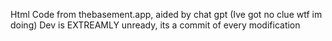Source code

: Html Code from thebasement.app, aided by chat gpt (Ive got no clue wtf im doing)
Dev is EXTREAMLY unready, its a commit of every modification

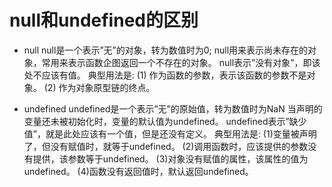 # null和undefined的区别

- null
    null是一个表示”无”的对象，转为数值时为0;
    null用来表示尚未存在的对象，常用来表示函数企图返回一个不存在的对象。
    null表示”没有对象”，即该处不应该有值。
    典型用法是:
        (1) 作为函数的参数，表示该函数的参数不是对象。
        (2) 作为对象原型链的终点。

- undefined
    undefined是一个表示”无”的原始值，转为数值时为NaN
    当声明的变量还未被初始化时，变量的默认值为undefined。
    undefined表示”缺少值”，就是此处应该有一个值，但是还没有定义。
    典型用法是:
        (1)变量被声明了，但没有赋值时，就等于undefined。
        (2)调用函数时，应该提供的参数没有提供，该参数等于undefined。
        (3)对象没有赋值的属性，该属性的值为undefined。
        (4)函数没有返回值时，默认返回undefined。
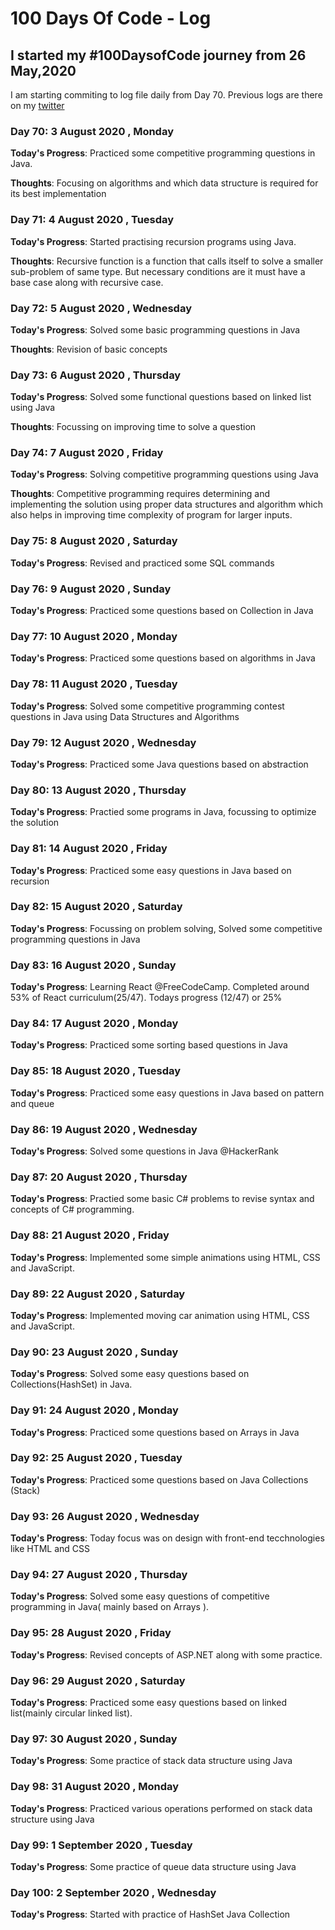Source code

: # 100 Days Of Code - Log
<!--
### Day 0: February 30, 2016 (Example 1)
##### (delete me or comment me out)

**Today's Progress**: Fixed CSS, worked on canvas functionality for the app.

**Thoughts:** I really struggled with CSS, but, overall, I feel like I am slowly getting better at it. Canvas is still new for me, but I managed to figure out some basic functionality.

**Link to work:** [Calculator App](http://www.example.com)

### Day 0: February 30, 2016 (Example 2)
##### (delete me or comment me out)

**Today's Progress**: Fixed CSS, worked on canvas functionality for the app.

**Thoughts**: I really struggled with CSS, but, overall, I feel like I am slowly getting better at it. Canvas is still new for me, but I managed to figure out some basic functionality.

**Link(s) to work**: [Calculator App](http://www.example.com)


### Day 1: June 27, Monday

**Today's Progress**: I've gone through many exercises on FreeCodeCamp.

**Thoughts** I've recently started coding, and it's a great feeling when I finally solve an algorithm challenge after a lot of attempts and hours spent.

**Link(s) to work**
1. [Find the Longest Word in a String](https://www.freecodecamp.com/challenges/find-the-longest-word-in-a-string)
2. [Title Case a Sentence](https://www.freecodecamp.com/challenges/title-case-a-sentence)
-->
## I started my #100DaysofCode journey from 26 May,2020
I am starting commiting to log file daily from Day 70.
Previous logs are there on my [twitter](https://twitter.com/sidsri99)

### Day 70: 3 August 2020 , Monday

**Today's Progress**: Practiced some competitive programming questions in Java.

**Thoughts**: Focusing on algorithms and which data structure is required for its best implementation

### Day 71: 4 August 2020 , Tuesday

**Today's Progress**: Started practising recursion programs using Java.

**Thoughts**: Recursive function is a function that calls itself to solve a smaller sub-problem of same type. But necessary conditions are it must have a base case along with recursive case.


### Day 72: 5 August 2020 , Wednesday

**Today's Progress**: Solved some basic programming questions in Java

**Thoughts**: Revision of basic concepts


### Day 73: 6 August 2020 , Thursday

**Today's Progress**: Solved some functional questions based on linked list using Java

**Thoughts**: Focussing on improving time to solve a question


### Day 74: 7 August 2020 , Friday

**Today's Progress**: Solving competitive programming questions using Java

**Thoughts**: Competitive programming requires determining and implementing the solution using proper data structures and algorithm which also helps in improving time complexity of program for larger inputs.


### Day 75: 8 August 2020 , Saturday

**Today's Progress**: Revised and practiced some SQL commands



### Day 76: 9 August 2020 , Sunday

**Today's Progress**: Practiced some questions based on Collection in Java


### Day 77: 10 August 2020 , Monday

**Today's Progress**: Practiced some questions based on algorithms in Java



### Day 78: 11 August 2020 , Tuesday

**Today's Progress**: Solved some competitive programming contest questions in Java using Data Structures and Algorithms



### Day 79: 12 August 2020 , Wednesday

**Today's Progress**: Practiced some Java questions based on abstraction


### Day 80: 13 August 2020 , Thursday

**Today's Progress**: Practied some programs in Java, focussing to optimize the solution


### Day 81: 14 August 2020 , Friday

**Today's Progress**: Practiced some easy questions in Java based on recursion


### Day 82: 15 August 2020 , Saturday

**Today's Progress**: Focussing on problem solving, Solved some competitive programming questions in Java


### Day 83: 16 August 2020 , Sunday

**Today's Progress**: Learning React @FreeCodeCamp. Completed around 53% of React curriculum(25/47).
Todays progress (12/47) or 25%


### Day 84: 17 August 2020 , Monday

**Today's Progress**: Practiced some sorting based questions in Java


### Day 85: 18 August 2020 , Tuesday

**Today's Progress**: Practiced some easy questions in Java based on pattern and queue


### Day 86: 19 August 2020 , Wednesday

**Today's Progress**: Solved some questions in Java @HackerRank


### Day 87: 20 August 2020 , Thursday

**Today's Progress**: Practied some basic C# problems to revise syntax and concepts of C# programming.


### Day 88: 21 August 2020 , Friday

**Today's Progress**: Implemented some simple animations using HTML, CSS and JavaScript.


### Day 89: 22 August 2020 , Saturday

**Today's Progress**: Implemented moving car animation using HTML, CSS and JavaScript.


### Day 90: 23 August 2020 , Sunday

**Today's Progress**: Solved some easy questions based on Collections(HashSet) in Java.


### Day 91: 24 August 2020 , Monday

**Today's Progress**: Practiced some questions based on Arrays in Java


### Day 92: 25 August 2020 , Tuesday

**Today's Progress**: Practiced some questions based on Java Collections (Stack)


### Day 93: 26 August 2020 , Wednesday

**Today's Progress**: Today focus was on design with front-end tecchnologies like HTML and CSS


### Day 94: 27 August 2020 , Thursday

**Today's Progress**: Solved some easy questions of competitive programming in Java( mainly based on Arrays ).


### Day 95: 28 August 2020 , Friday

**Today's Progress**: Revised concepts of ASP.NET along with some practice.


### Day 96: 29 August 2020 , Saturday

**Today's Progress**: Practiced some easy questions based on linked list(mainly circular linked list).


### Day 97: 30 August 2020 , Sunday

**Today's Progress**: Some practice of stack data structure using Java


### Day 98: 31 August 2020 , Monday

**Today's Progress**: Practiced various operations performed on stack data structure using Java


### Day 99: 1 September 2020 , Tuesday

**Today's Progress**: Some practice of queue data structure using Java


### Day 100: 2 September 2020 , Wednesday

**Today's Progress**: Started with practice of HashSet Java Collection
___
The entries must be repeated exactly. Leave the images out.

Solved problem =>
Source code

: Html Code from thebasement.app, aided by chat gpt (Ive got no clue wtf im doing)
Dev is EXTREAMLY unready, its a commit of every modification

 # null和undefined的区别

- null
    null是一个表示”无”的对象，转为数值时为0;
    null用来表示尚未存在的对象，常用来表示函数企图返回一个不存在的对象。
    null表示”没有对象”，即该处不应该有值。
    典型用法是:
        (1) 作为函数的参数，表示该函数的参数不是对象。
        (2) 作为对象原型链的终点。

- undefined
    undefined是一个表示”无”的原始值，转为数值时为NaN
    当声明的变量还未被初始化时，变量的默认值为undefined。
    undefined表示”缺少值”，就是此处应该有一个值，但是还没有定义。
    典型用法是:
        (1)变量被声明了，但没有赋值时，就等于undefined。
        (2)调用函数时，应该提供的参数没有提供，该参数等于undefined。
        (3)对象没有赋值的属性，该属性的值为undefined。
        (4)函数没有返回值时，默认返回undefined。
Source code

: # 100 Days Of Code - Log
<!--
### Day 0: February 30, 2016 (Example 1)
##### (delete me or comment me out)

**Today's Progress**: Fixed CSS, worked on canvas functionality for the app.

**Thoughts:** I really struggled with CSS, but, overall, I feel like I am slowly getting better at it. Canvas is still new for me, but I managed to figure out some basic functionality.

**Link to work:** [Calculator App](http://www.example.com)

### Day 0: February 30, 2016 (Example 2)
##### (delete me or comment me out)

**Today's Progress**: Fixed CSS, worked on canvas functionality for the app.

**Thoughts**: I really struggled with CSS, but, overall, I feel like I am slowly getting better at it. Canvas is still new for me, but I managed to figure out some basic functionality.

**Link(s) to work**: [Calculator App](http://www.example.com)


### Day 1: June 27, Monday

**Today's Progress**: I've gone through many exercises on FreeCodeCamp.

**Thoughts** I've recently started coding, and it's a great feeling when I finally solve an algorithm challenge after a lot of attempts and hours spent.

**Link(s) to work**
1. [Find the Longest Word in a String](https://www.freecodecamp.com/challenges/find-the-longest-word-in-a-string)
2. [Title Case a Sentence](https://www.freecodecamp.com/challenges/title-case-a-sentence)
-->
## I started my #100DaysofCode journey from 26 May,2020
I am starting commiting to log file daily from Day 70.
Previous logs are there on my [twitter](https://twitter.com/sidsri99)

### Day 70: 3 August 2020 , Monday

**Today's Progress**: Practiced some competitive programming questions in Java.

**Thoughts**: Focusing on algorithms and which data structure is required for its best implementation

### Day 71: 4 August 2020 , Tuesday

**Today's Progress**: Started practising recursion programs using Java.

**Thoughts**: Recursive function is a function that calls itself to solve a smaller sub-problem of same type. But necessary conditions are it must have a base case along with recursive case.


### Day 72: 5 August 2020 , Wednesday

**Today's Progress**: Solved some basic programming questions in Java

**Thoughts**: Revision of basic concepts


### Day 73: 6 August 2020 , Thursday

**Today's Progress**: Solved some functional questions based on linked list using Java

**Thoughts**: Focussing on improving time to solve a question


### Day 74: 7 August 2020 , Friday

**Today's Progress**: Solving competitive programming questions using Java

**Thoughts**: Competitive programming requires determining and implementing the solution using proper data structures and algorithm which also helps in improving time complexity of program for larger inputs.


### Day 75: 8 August 2020 , Saturday

**Today's Progress**: Revised and practiced some SQL commands



### Day 76: 9 August 2020 , Sunday

**Today's Progress**: Practiced some questions based on Collection in Java


### Day 77: 10 August 2020 , Monday

**Today's Progress**: Practiced some questions based on algorithms in Java



### Day 78: 11 August 2020 , Tuesday

**Today's Progress**: Solved some competitive programming contest questions in Java using Data Structures and Algorithms



### Day 79: 12 August 2020 , Wednesday

**Today's Progress**: Practiced some Java questions based on abstraction


### Day 80: 13 August 2020 , Thursday

**Today's Progress**: Practied some programs in Java, focussing to optimize the solution


### Day 81: 14 August 2020 , Friday

**Today's Progress**: Practiced some easy questions in Java based on recursion


### Day 82: 15 August 2020 , Saturday

**Today's Progress**: Focussing on problem solving, Solved some competitive programming questions in Java


### Day 83: 16 August 2020 , Sunday

**Today's Progress**: Learning React @FreeCodeCamp. Completed around 53% of React curriculum(25/47).
Todays progress (12/47) or 25%


### Day 84: 17 August 2020 , Monday

**Today's Progress**: Practiced some sorting based questions in Java


### Day 85: 18 August 2020 , Tuesday

**Today's Progress**: Practiced some easy questions in Java based on pattern and queue


### Day 86: 19 August 2020 , Wednesday

**Today's Progress**: Solved some questions in Java @HackerRank


### Day 87: 20 August 2020 , Thursday

**Today's Progress**: Practied some basic C# problems to revise syntax and concepts of C# programming.


### Day 88: 21 August 2020 , Friday

**Today's Progress**: Implemented some simple animations using HTML, CSS and JavaScript.


### Day 89: 22 August 2020 , Saturday

**Today's Progress**: Implemented moving car animation using HTML, CSS and JavaScript.


### Day 90: 23 August 2020 , Sunday

**Today's Progress**: Solved some easy questions based on Collections(HashSet) in Java.


### Day 91: 24 August 2020 , Monday

**Today's Progress**: Practiced some questions based on Arrays in Java


### Day 92: 25 August 2020 , Tuesday

**Today's Progress**: Practiced some questions based on Java Collections (Stack)


### Day 93: 26 August 2020 , Wednesday

**Today's Progress**: Today focus was on design with front-end tecchnologies like HTML and CSS


### Day 94: 27 August 2020 , Thursday

**Today's Progress**: Solved some easy questions of competitive programming in Java( mainly based on Arrays ).


### Day 95: 28 August 2020 , Friday

**Today's Progress**: Revised concepts of ASP.NET along with some practice.


### Day 96: 29 August 2020 , Saturday

**Today's Progress**: Practiced some easy questions based on linked list(mainly circular linked list).


### Day 97: 30 August 2020 , Sunday

**Today's Progress**: Some practice of stack data structure using Java


### Day 98: 31 August 2020 , Monday

**Today's Progress**: Practiced various operations performed on stack data structure using Java


### Day 99: 1 September 2020 , Tuesday

**Today's Progress**: Some practice of queue data structure using Java


### Day 100: 2 September 2020 , Wednesday

**Today's Progress**: Started with practice of HashSet Java Collection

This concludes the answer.